地球温暖化は現実のものであり現在生じているものです。大気中のCO2e(二酸化炭素換算)レベルは史上最高を記録しています。異常気象という事態の発生する頻度は多くなり、その程度も大きなものになって、多くの人々の生活に影響しています。これだけではなく、生物多様性の喪失、空気汚染、海面上昇、海洋酸性化のようなその他の環境問題も人間の不注意な行動が地球環境を悪化させていることを示すものです。「生きている地球報告」で生物多様性が壊滅的に失われていることが伝えられ、IPCCが温暖化を制限するために執る緊急のアクションのタイムスケジュールを設定し、一般の人々の認知度が高まり、政府アクションを要求する抗議が増えていることが示すように、政府、ビジネス、組織および個人の協力による温室効果ガス排出量削減が必要なことはこれまで以上に明らかです。

ライブエンターテインメントにおける世界のリーダーとして、当社にはライブミュージックのエクスペリエンスを今後の世代のために残し、またグローバルな環境アクションを引き出すために私たちのプラットフォームを使用する機会も残しておく責任があります。
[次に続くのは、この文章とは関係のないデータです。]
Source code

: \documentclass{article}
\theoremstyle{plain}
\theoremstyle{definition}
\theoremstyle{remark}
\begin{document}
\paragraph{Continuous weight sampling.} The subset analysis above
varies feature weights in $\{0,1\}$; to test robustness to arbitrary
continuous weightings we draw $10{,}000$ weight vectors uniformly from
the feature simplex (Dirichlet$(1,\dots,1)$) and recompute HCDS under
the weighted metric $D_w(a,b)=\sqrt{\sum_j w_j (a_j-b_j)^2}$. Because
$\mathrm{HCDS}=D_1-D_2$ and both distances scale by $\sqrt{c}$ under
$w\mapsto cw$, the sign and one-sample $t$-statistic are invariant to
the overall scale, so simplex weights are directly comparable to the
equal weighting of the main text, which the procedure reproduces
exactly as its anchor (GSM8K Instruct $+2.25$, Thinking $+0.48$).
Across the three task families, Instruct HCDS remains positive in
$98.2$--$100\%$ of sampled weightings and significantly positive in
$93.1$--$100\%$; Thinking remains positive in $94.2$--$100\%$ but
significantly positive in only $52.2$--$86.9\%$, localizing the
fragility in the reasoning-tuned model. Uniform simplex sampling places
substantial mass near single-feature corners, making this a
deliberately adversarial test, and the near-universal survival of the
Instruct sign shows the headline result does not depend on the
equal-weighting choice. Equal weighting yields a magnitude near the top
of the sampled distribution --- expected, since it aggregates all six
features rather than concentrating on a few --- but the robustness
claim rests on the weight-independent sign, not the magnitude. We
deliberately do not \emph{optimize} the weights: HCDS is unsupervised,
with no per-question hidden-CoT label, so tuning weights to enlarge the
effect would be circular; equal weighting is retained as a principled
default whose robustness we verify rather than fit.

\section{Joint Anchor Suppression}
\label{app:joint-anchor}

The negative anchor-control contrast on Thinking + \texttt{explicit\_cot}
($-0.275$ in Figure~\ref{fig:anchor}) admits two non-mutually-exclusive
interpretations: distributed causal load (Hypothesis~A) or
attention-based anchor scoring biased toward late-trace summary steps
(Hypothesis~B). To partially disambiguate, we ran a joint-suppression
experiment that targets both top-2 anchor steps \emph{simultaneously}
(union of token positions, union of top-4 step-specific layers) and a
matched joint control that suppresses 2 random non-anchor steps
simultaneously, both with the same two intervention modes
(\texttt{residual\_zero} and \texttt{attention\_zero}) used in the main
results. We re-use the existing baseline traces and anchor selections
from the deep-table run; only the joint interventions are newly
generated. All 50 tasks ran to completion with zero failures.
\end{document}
当社は責任あるグローバル市民であるために、当社が事業を行うコミュニティーを配慮し、グローバルな気候変動による悪影響を減らすための責任を果たしながら、当社の会場およびフェスティバルが環境に与える影響を削減するよう努力します。

当社では業界のクリエイティブな精神を活かし、当社のイベントにおいてまたそれにとどまらず、環境を配慮した小さくとも力強いステップを取るため、ファン、従業員、アーティストおよび業界を動機付けし鼓舞します。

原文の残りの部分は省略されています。